Friday, July 31, 2020

The Pandemic Effect on World Trade: Some Early Data

The World Trade Statistical Review 2020 from the World Trade Organization is an annual report which is mainly focused on detailed data for trade patterns from the previous year. I find that it requires some mental effort to remember what the world economy looked like in 2019, but of course, trade tensions were already high. The value of global merchandise trade fell 3% in 2019--the first time it had fallen since the Great Recession years back in 2008-9--while the value of services trade rose 2.1%. However, this year's report also includes some preliminary data on how aspects of global trade have evolved since the COVID-19 pandemic hit earlier this year. For example: 

One early indicator of trade are based on data from purchasing managers and the new orders they have received for goods that will be exported. The sharp fall, and then the rebound, suggest that the level of these orders may have bottomed out in March or April, and that a recovery in actual exports may be perceptible in the June data. 
Here's a measure of the quantity of container shipping.
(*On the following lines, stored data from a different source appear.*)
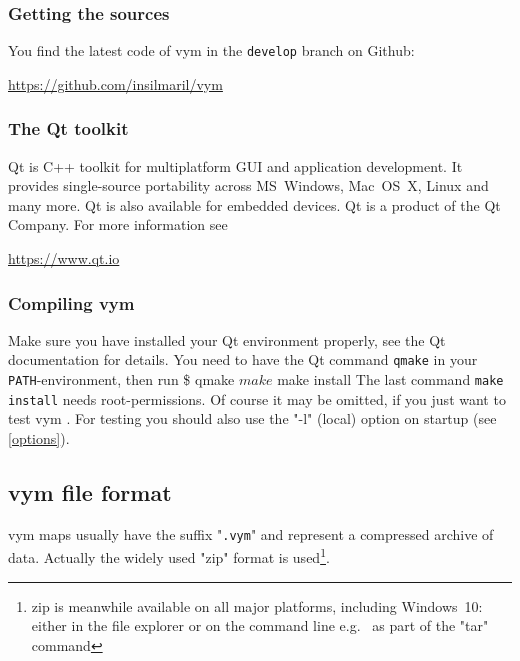 \documentclass[12pt,a4paper]{article}
\newcommand{\vym}{{\sc vym }}
\newenvironment{code}[1] { \verbatim #1}{\endverbatim  }
\begin{document}
\begin{appendix}
\subsubsection{Getting the sources} \label{getsources}
You find the latest code of \vym in the {\tt develop} branch on Github:
\begin{center}
    \href{ https://github.com/insilmaril/vym}{https://github.com/insilmaril/vym}
\end{center}

\subsubsection{The Qt toolkit}
Qt is C++ toolkit for multiplatform GUI and application development. It
provides single-source portability across MS~Windows, Mac~OS~X, Linux
and many more. Qt is also available for
embedded devices. Qt is a product of the Qt Company. For more information see
\begin{center} 
    \href{https://www.qt.io}{https://www.qt.io} 
\end{center}



\subsubsection{Compiling \vym }
Make sure you have installed your Qt environment properly, see the Qt
documentation for details. You need to have the Qt command {\tt qmake}
in your {\tt PATH}-environment, then run
\begin{code}
\$ qmake
$ make  
$ make install
\end{code}
The last command {\tt make install} needs root-permissions. Of course it
may be omitted, if you just want to test \vym. For testing you should
also use the "-l" (local) option on startup (see \ref{options}).


\subsection{\vym file format} \label{fileformat}
\vym maps usually have the suffix "{\tt .vym}" and represent a
compressed archive of data. Actually the widely used "zip" format
is used\footnote{zip is meanwhile available on all major platforms,
including Windows~10: either in the file explorer or on the command line
e.g.~ as part of the "tar" command}.


\end{appendix}
\end{document}
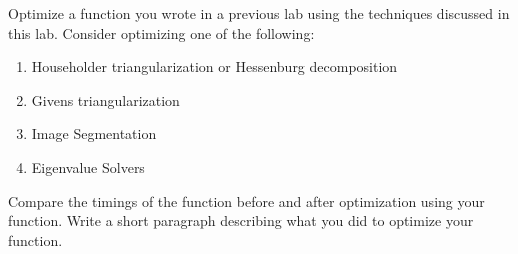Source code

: \begin{problem}
Optimize a function you wrote in a previous lab using the techniques discussed in this lab. Consider optimizing one of the following:
\begin{enumerate}
\item Householder triangularization or Hessenburg decomposition %
\item Givens triangularization %
\item Image Segmentation %
\item Eigenvalue Solvers %
\end{enumerate}
 Compare the timings of the function before and after optimization using your  function. Write a short paragraph describing what you did to optimize your function.
\end{problem}
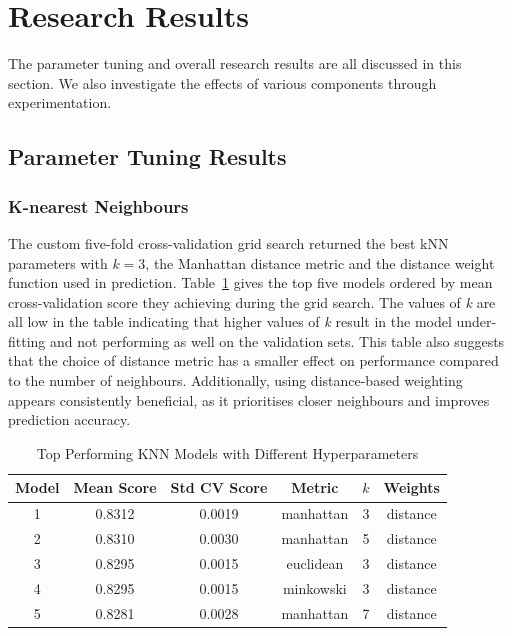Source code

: \documentclass[10pt, conference]{IEEEtran}
\begin{document}
\section{Research Results}
The parameter tuning and overall research results are all discussed in this section. We also investigate the effects of various components through experimentation.
\subsection{Parameter Tuning Results}
\subsubsection{K-nearest Neighbours}
The custom five-fold cross-validation grid search returned the best kNN parameters with $k=3$, the Manhattan distance metric and the distance weight function used in prediction. Table~\ref{tab:knn_comparison} gives the top five models ordered by mean cross-validation score they achieving during the grid search. The values of \textit{k} are all low in the table indicating that higher values of \textit{k} result in the model under-fitting and not performing as well on the validation sets. This table also suggests that the choice of distance metric has a smaller effect on performance compared to the number of neighbours. Additionally, using distance-based weighting appears consistently beneficial, as it prioritises closer neighbours and improves prediction accuracy.

\begin{table}[htbp]
	\caption{Top Performing KNN Models with Different Hyperparameters}
	\centering
	\begin{tabular}{|c|c|c|c|c|c|}
		\hline
		\textbf{Model} & \textbf{Mean Score} & \textbf{Std CV Score} & \textbf{Metric} & \textbf{$k$} & \textbf{Weights} \\ \hline
		1 & 0.8312 & 0.0019 & manhattan & 3 & distance \\ \hline
		2 & 0.8310 & 0.0030 & manhattan & 5 & distance \\ \hline
		3 & 0.8295 & 0.0015 & euclidean & 3 & distance \\ \hline
		4 & 0.8295 & 0.0015 & minkowski & 3 & distance \\ \hline
		5 & 0.8281 & 0.0028 & manhattan & 7 & distance \\ \hline
	\end{tabular}
	\label{tab:knn_comparison}
\end{table}
\end{document}
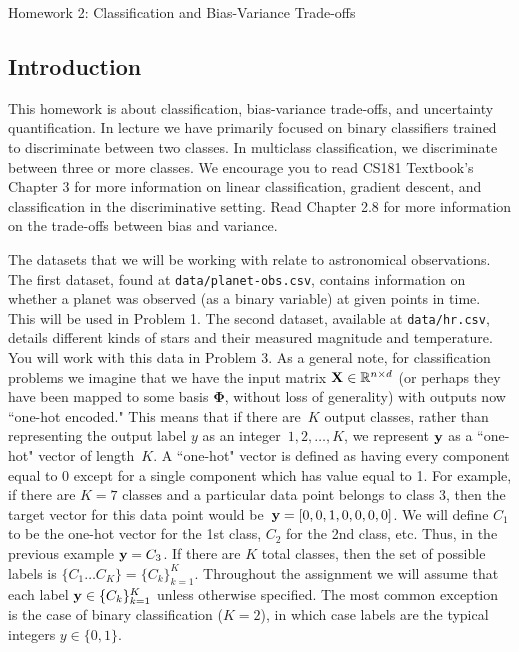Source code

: \documentclass[submit]{harvardml}
\begin{document}
\begin{center}
{\Large Homework 2: Classification and Bias-Variance Trade-offs}\\
\end{center}

\subsection*{Introduction}

This homework is about classification, bias-variance trade-offs, and uncertainty quantification. In lecture we have primarily focused on binary classifiers trained to discriminate between two classes. In multiclass classification, we
discriminate between three or more classes. 
We encourage you to read
CS181 Textbook's Chapter 3 for more information on linear
classification, gradient descent, and classification in the discriminative setting. Read Chapter 2.8 for more
information on the trade-offs between bias and variance.

The datasets that we will be working with relate to astronomical observations. The first dataset, found at \verb|data/planet-obs.csv|, contains information on whether a planet was observed (as a binary variable) at given points in time. This will be used in Problem 1. The second dataset, available at \verb|data/hr.csv|, details different kinds of stars and their measured magnitude and temperature. You will work with this data in Problem 3.
As a general note, for classification problems we imagine that we have
the input matrix $\mathbf{X} \in \mathbb{R}^{n \times d}$ (or perhaps they
have been mapped to some basis $\bm{\Phi}$, without loss of
generality) with outputs now ``one-hot encoded."  This means that if
there are~$K$ output classes, rather than representing the output
label $y$ as an integer~${1,2,\ldots,K}$, we represent $\mathbf{y}$ as a
``one-hot" vector of length~$K$. A ``one-hot" vector is defined as
having every component equal to 0 except for a single component which
has value equal to 1.  For example, if there are $K = 7$ classes and a
particular data point belongs to class 3, then the target vector for
this data point would be~$\mathbf{y} = [0,0,1,0,0,0,0]$.  We will define
$C_1$ to be the one-hot vector for the 1st class, $C_2$ for the 2nd
class, etc.  Thus, in the previous example $\mathbf{y} = C_3$. If there
are $K$ total classes, then the set of possible labels is $\{C_1
\ldots C_K \} = \{C_k\}_{k=1}^K$.  Throughout the assignment we will
assume that each label $\mathbf{y} \in \{C_k\}_{k=1}^K$ unless otherwise
specified. The most common exception is the case of binary classification
($K = 2$), in which case labels are the typical integers $y \in \{0, 1\}$.
\end{document}
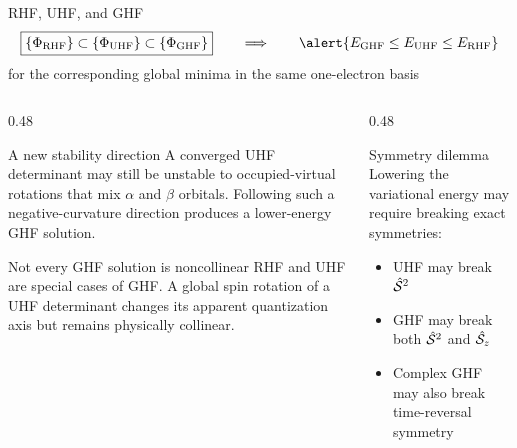 \documentclass[aspectratio=169,9pt]{beamer}
\newcommand{\chS}{\Hat{\mathcal{S}}}
\begin{document}
\begin{frame}{RHF, UHF, and GHF}
	\centering
	\begin{equation*}
		\boxed{
			\{\Phi_\text{RHF}\}
			\subset
			\{\Phi_\text{UHF}\}
			\subset
			\{\Phi_\text{GHF}\}
		}
		\qquad\Longrightarrow\qquad
		\alert{E_\text{GHF}\leq E_\text{UHF}\leq E_\text{RHF}}
	\end{equation*}
	for the corresponding global minima in the same one-electron basis

	\begin{columns}[T,onlytextwidth]
		\begin{column}{0.48\textwidth}
			\begin{block}{A new stability direction}
				A converged UHF determinant may still be unstable to occupied-virtual rotations that mix $\alpha$ and $\beta$ orbitals. Following such a negative-curvature direction produces a lower-energy GHF solution.
			\end{block}

			\begin{block}{Not every GHF solution is noncollinear}
				RHF and UHF are special cases of GHF. A global spin rotation of a UHF determinant changes its apparent quantization axis but remains physically collinear.
			\end{block}
		\end{column}
		\begin{column}{0.48\textwidth}
			\begin{block}{Symmetry dilemma}
				Lowering the variational energy may require breaking exact symmetries:
				\begin{itemize}
					\item UHF may break $\chS^2$
					\item GHF may break both $\chS^2$ and $\chS_z$
					\item Complex GHF may also break time-reversal symmetry
				\end{itemize}
			\end{block}
		\end{column}
	\end{columns}

	\vfill
\end{frame}
\end{document}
Notice that the fall in the last few months is not (yet) as deep or severe as the decline during the Great Recession.
As one might expect, the number of commercial flights plummeted, falling by something like three-quarters in March 2020.
Tourism and travel is a major elements of international trade: for example, when a foreign traveler in the US spends money on US goods and services, it is treated in the trade statistics as an "export" of US production to a foreign consumer. The US typically runs a surplus in travel industry, with exports (blue line) well above imports (gray line), but both have dropped substantially in early 2020.  
Finally, here are a couple of figures comparing national-level data on exports in April 2020 and on imports in March 2020 to the monthly data for a year earlier. 


Those who believe that international trade is bad for the US economy should of course welcome the 2020 fall in trade as a silver lining in what is otherwise shaping up to be a dismal year for the economy. Or alternatively, they might reconsider the extent to which trade is the fundamental source of US economic problems or reducing trade is a useful solution to those problems.